Two years ago, Shepherd spearheaded the development of Carson Group's Digital Client Experience platform, which led to a 40% increase in productivity. According to Carson Group, partner firms using the platform have, on average, increased their assets under management by 27% annually.
Shepherd will be a panelist at the upcoming Wealth/Stack conference, held Sept. 8-10 in Scottsdale, Arizona. Ritholtz Wealth Management is putting on the new conference, which is described as "by advisors for advisors." ETF.com recently chatted with her to get a sneak peek at what her panel will cover.
ETF.com: Would you give us a taste of what will be covered on your Wealth/Stack panel, "The 800-lb. Gorilla: Solving Your Tech Puzzle"?
Teri Shepherd: My specific angle will be around data aggregation and owning your own data. Obviously, cybersecurity is a big part of that as well.
Also, integration. There are a lot of great, innovative tools, but they don't talk to each other. So they're not as effective or efficient at enhancing productivity in the way they should.
ETF.com: What sort of data do you think is the most meaningful for advisors to keep their eye on?
Shepherd: I would say it's more that an advisor really needs to own their data. A lot of advisors have been with a firm for some time, or they're affiliated with some group, whether it's a custodian or a broker/dealer or an RIA. So they're using someone else’s systems.
This means they can't really download all the data they're entering into the system, not even just lead-gen information for a prospect. The advisor might have access to it, but if they want to move to another place or integrate it with another tool, how can they do it if they don't own that data?
So [owning their data] empowers them to control their own destiny. That's what we've focused on over the past several years: making sure we empower our advisors to own the data, no matter what tools they use. So if something isn't meeting your needs, you can take that data and plug it into a different system, and get up and running again.
I know it sounds simple, but doing that gives you maximum optionality to control the future of your business.
ETF.com: What do you consider the bare minimum technologies that advisors today must use?
Shepherd: A big part of what we focus on is "passion prospecting"—knowing your client and being able to prepare for their future. There are many different AI [artificial intelligence] and engagement tools now to help you know enough about your client's life goals and life needs, so that you can engage them to a whole other level. You can meet their needs before they even realize they have them.
ETF.com: Technology can help you do this better than, say, sitting down with them face-to-face every couple of weeks or months?
Shepherd: Well, no. But I guess I'm not as good at remembering all that as I get older.

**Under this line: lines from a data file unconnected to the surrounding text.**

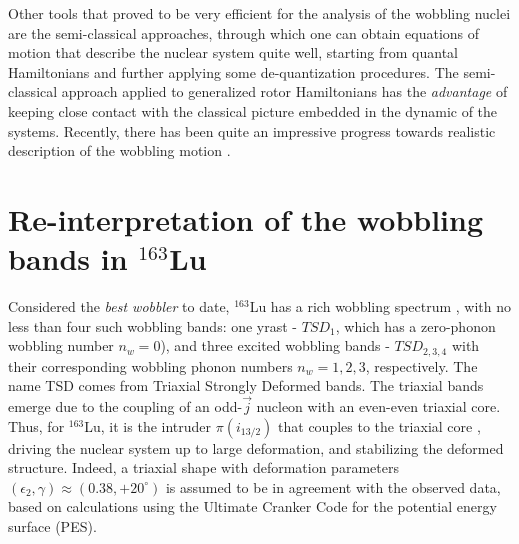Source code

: \documentclass[11pt]{article}
\begin{document}
Other tools that proved to be very efficient for the analysis of the wobbling nuclei are the semi-classical approaches, through which one can obtain equations of motion that describe the nuclear system quite well, starting from quantal Hamiltonians and further applying some de-quantization procedures. The semi-classical approach applied to generalized rotor Hamiltonians has the \emph{advantage} of keeping close contact with the classical picture embedded in the dynamic of the systems. Recently, there has been quite an impressive progress towards realistic description of the wobbling motion \cite{raduta2007semiclassical,frauendorf2014transverse,raduta2017semiclassical,raduta2018wobbling,budaca2018tilted,raduta2020approach,raduta2020towards}.

\section{\texorpdfstring{Re-interpretation of the wobbling bands in $^{163}$Lu}%
                               {Re-interpretation of the wobbling bands structure for 163Lu}}
\label{section-reinterpretation}

Considered the \emph{best wobbler} to date, $^{163}$Lu has a rich wobbling spectrum \cite{odegaard2001evidence,jensen2002evidence}, with no less than four such wobbling bands: one yrast - $TSD_1$, which has a zero-phonon wobbling number $n_w=0$), and three excited wobbling bands - $TSD_{2,3,4}$ with their corresponding wobbling phonon numbers $n_w=1,2,3$, respectively. The name TSD comes from Triaxial Strongly Deformed bands. The triaxial bands emerge due to the coupling of an odd-$\vec{j}$ nucleon with an even-even triaxial core. Thus, for $^{163}$Lu, it is the intruder $\pi(i_{13/2})$ that couples to the triaxial core \cite{odegaard2001evidence,hamamoto2002wobbling,jensen2002wobbling}, driving the nuclear system up to large deformation, and stabilizing the deformed structure. Indeed, a triaxial shape with deformation parameters $(\epsilon_2,\gamma)\approx(0.38,+20^\circ)$ is assumed to be in agreement with the observed data, based on calculations using the Ultimate Cranker Code \cite{bengtsson1990high} for the potential energy surface (PES).
\end{document}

[For example], there are obviously birthdays and anniversaries—the regular, basic things of making sure you send something and call clients on their birthdays. But we're going beyond that now. Is their child graduating soon? Do you need to be thinking about starting a 529 [college savings plan], because you recently had a child?

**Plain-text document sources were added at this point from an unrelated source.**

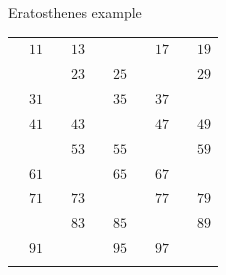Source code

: \documentclass{beamer}
\begin{document}
\begin{frame}[plain]{Eratosthenes example}
{\begin{tabular}{r r r r r r r r r r}
			                   & \color{black} $11$ &                    & \color{black} $13$ &                    &                    &                    & \color{black} $17$ &                    & \color{black} $19$\\
			                   &                    &                    & \color{black} $23$ &                    & \color{  red} $25$ &                    &                    &                    & \color{black} $29$\\
			                   & \color{black} $31$ &                    &                    &                    & \color{  red} $35$ &                    & \color{black} $37$ &                    &                   \\
			                   & \color{black} $41$ &                    & \color{black} $43$ &                    &                    &                    & \color{black} $47$ &                    & \color{black} $49$\\
			                   &                    &                    & \color{black} $53$ &                    & \color{  red} $55$ &                    &                    &                    & \color{black} $59$\\
			                   & \color{black} $61$ &                    &                    &                    & \color{  red} $65$ &                    & \color{black} $67$ &                    &                   \\
			                   & \color{black} $71$ &                    & \color{black} $73$ &                    &                    &                    & \color{black} $77$ &                    & \color{black} $79$\\
			                   &                    &                    & \color{black} $83$ &                    & \color{  red} $85$ &                    &                    &                    & \color{black} $89$\\
			                   & \color{black} $91$ &                    &                    &                    & \color{  red} $95$ &                    & \color{black} $97$ &                    &                   \\
			\phantom{$888$} & \phantom{$888$} & \phantom{$888$} & \phantom{$888$} & \phantom{$888$} & \phantom{$888$} & \phantom{$888$} & \phantom{$888$} & \phantom{$888$} & \phantom{$888$}
        \end{tabular}
	}
	 {
		\begin{tabular}{r r r r r r r r r r}

\end{tabular}}
\end{frame}
\end{document}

So we're tying together information about the client and where they're at in their life moment. Then you can have marketing campaigns or drips at each of those life moments, so you can catch them in a customized way through technology.
It makes clients feel there's a personal touch they're getting from the advisor, that they're thinking of them. But it's more automated, so the advisor doesn't have to initiate it all the time.
Consumers and clients are demanding more of that; they want to know that you know them, not just that you're managing their money. Especially with so many online options and robo advisors, you need that personal touch.